Allison Moon is a writer who has self-published two books under her Lunatic Ink imprint, Lunatic Fringe in 2011 and Hungry Ghost in 2013, both of which are a part of her Tales of the Pack series. The series is described as a lesbian coming-of-age story—with werewolves. Allison documented her self-publishing journey in her video blog, 90 Days of Self Publishing, which can be seen on her website: www.talesofthepack.com. In 2011, she was named a Lambda Literary Emerging LGBT Authors Fellow and a runner-up for the Victoria Hudson Emerging Writer Award. Allison is a strong advocate for women’s sexual health and empowerment. She teaches a class, How to Drive a Vulva (“Girl Sex 101”), all over the United States and Canada. She also educates others on the topics of writing, independent publishing, and social justice. Allison currently lives in Oakland, California, where she continues to work on the Tales of the Pack series.
Angel Punk (Organization)
What began as a full-length screenplay is now an entire story universe explored in three platforms: comic book series, novel, and movie. The first-time comic writers of Relium Media, Devon Lyon, Kevin Curry, and Scott Nelson, created the universe of Angel Punk and its impulsive character Mara, descendant of angels. Relium Media’s skilled team of artists include Val Mayerik, Steve Oliff, Bob Wiacek, and Tom Orzechowski, artists with comic series experience from DC to Marvel. Issue #0 was released in 2011 to general acclaim for its high-quality art and storytelling. The film, set to release this year, will serve as a prequel to the comic book series, and the young-adult novel, also set to release this year, continues Mara’s story from the end of the comic book series. Author Amber J. Keyser, former ballerina and evolutionary biologist, was excited to write the novel. Her books include An Algonquin Heart Song: Paddle My Own Canoe, The Basics of Cell Life with Max Axiom, Decoding Genes with Max Axiom, and Anatomy of a Pandemic.
Aron Nels Steinke
Before pursuing a career in comics and children’s books, Aron Nels Steinke created animation and storyboards for music videos. It was a Xeric Grant in 2006 that enabled Steinke to begin self-publishing his autobiographical comics series, Big Plans, which is currently on its fifth installment. His comics have also been printed in multiple anthologies, including Not My Small Diary and Papercutter. Aron’s all-ages graphic novel Neptune, published by Sparkplug Comic Books and Tugboat Press, has been translated and printed in French and was selected as a notable book in the 2012 edition of Best American Comics. Steinke has also written and illustrated two early-reader children’s books, The Super Crazy Cat Dance and The Super-Duper Dog Park, both published by Blue Apple Press. Another children’s book, this one a collaborative effort with his wife Ariel Cohn, will be available in fall 2014 from First Second Books. Aron lives in Portland, Oregon, and chronicles his day job as an elementary school teacher in comics form at www.aronnelssteinke.com.

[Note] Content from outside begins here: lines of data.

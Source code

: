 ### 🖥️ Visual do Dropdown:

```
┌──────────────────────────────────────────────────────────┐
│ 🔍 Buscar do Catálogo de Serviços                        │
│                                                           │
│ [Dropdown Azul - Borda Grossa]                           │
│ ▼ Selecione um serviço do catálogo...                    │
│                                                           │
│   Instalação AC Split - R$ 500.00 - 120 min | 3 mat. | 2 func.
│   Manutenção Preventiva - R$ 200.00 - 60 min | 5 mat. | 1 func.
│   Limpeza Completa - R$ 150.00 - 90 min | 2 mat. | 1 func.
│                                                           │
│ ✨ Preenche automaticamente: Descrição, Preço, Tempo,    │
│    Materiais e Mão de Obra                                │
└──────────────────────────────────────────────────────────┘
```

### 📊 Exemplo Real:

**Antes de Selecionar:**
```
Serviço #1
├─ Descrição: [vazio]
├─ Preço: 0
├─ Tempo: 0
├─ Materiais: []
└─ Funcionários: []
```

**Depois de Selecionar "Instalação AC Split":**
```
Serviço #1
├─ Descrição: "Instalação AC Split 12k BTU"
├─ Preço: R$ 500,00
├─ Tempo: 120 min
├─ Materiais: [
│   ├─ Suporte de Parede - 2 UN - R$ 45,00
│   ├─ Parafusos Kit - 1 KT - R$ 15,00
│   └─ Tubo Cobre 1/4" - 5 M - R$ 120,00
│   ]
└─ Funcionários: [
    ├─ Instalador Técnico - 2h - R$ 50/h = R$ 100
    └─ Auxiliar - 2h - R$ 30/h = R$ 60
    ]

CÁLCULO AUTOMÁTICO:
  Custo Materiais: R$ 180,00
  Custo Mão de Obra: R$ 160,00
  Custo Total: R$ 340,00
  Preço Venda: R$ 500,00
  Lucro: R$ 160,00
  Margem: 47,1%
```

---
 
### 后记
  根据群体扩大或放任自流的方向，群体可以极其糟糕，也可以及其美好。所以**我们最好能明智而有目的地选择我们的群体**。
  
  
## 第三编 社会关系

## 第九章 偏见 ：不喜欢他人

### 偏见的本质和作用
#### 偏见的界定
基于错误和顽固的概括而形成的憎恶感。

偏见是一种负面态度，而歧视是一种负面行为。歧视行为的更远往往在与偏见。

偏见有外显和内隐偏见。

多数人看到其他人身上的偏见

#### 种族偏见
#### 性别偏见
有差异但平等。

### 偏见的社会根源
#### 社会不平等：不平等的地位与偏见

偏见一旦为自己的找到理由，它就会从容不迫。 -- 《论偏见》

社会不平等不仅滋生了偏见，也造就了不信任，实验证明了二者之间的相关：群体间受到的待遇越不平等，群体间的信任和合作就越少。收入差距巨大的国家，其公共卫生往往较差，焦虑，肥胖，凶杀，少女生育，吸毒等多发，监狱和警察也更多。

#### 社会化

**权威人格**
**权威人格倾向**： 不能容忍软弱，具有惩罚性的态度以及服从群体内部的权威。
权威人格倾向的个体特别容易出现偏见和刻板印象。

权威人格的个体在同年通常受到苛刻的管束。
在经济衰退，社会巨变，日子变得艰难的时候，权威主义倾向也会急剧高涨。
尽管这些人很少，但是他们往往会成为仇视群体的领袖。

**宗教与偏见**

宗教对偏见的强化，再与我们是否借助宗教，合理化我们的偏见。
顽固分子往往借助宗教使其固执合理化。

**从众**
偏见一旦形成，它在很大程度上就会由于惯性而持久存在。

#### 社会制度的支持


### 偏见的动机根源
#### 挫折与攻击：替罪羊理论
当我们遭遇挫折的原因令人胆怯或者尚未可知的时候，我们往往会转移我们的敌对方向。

Chris Roberson is a publisher and New York Times bestselling writer. He is known for his Eisner-nominated comic book series iZombie and Cinderella: Fables and Forever as well as his novel Here, There & Everywhere. He has also worked on series like Superman and Star Trek/Legion of Super-Heroes. Chris has been a finalist for the World Fantasy Award for Short Fiction four times, the John W. Campbell Award for Best New Writer twice, and the Sidewise Award for Best Alternate History Short Form twice, winning the Short Form in 2004 with his story “O One” and the Long Form in 2008 with his novel The Dragon’s Nine Sons. In 2012, Chris and his wife, Allison Baker, launched Monkeybrain Comics and Books. Monkeybrain has been cited by IGN as “the company that seems to be doing [digital comics] best,” and USA Today named its comic Masks & Mobsters the Best Digital Series of 2012. Chris currently lives in Portland, Oregon, with his wife and daughter.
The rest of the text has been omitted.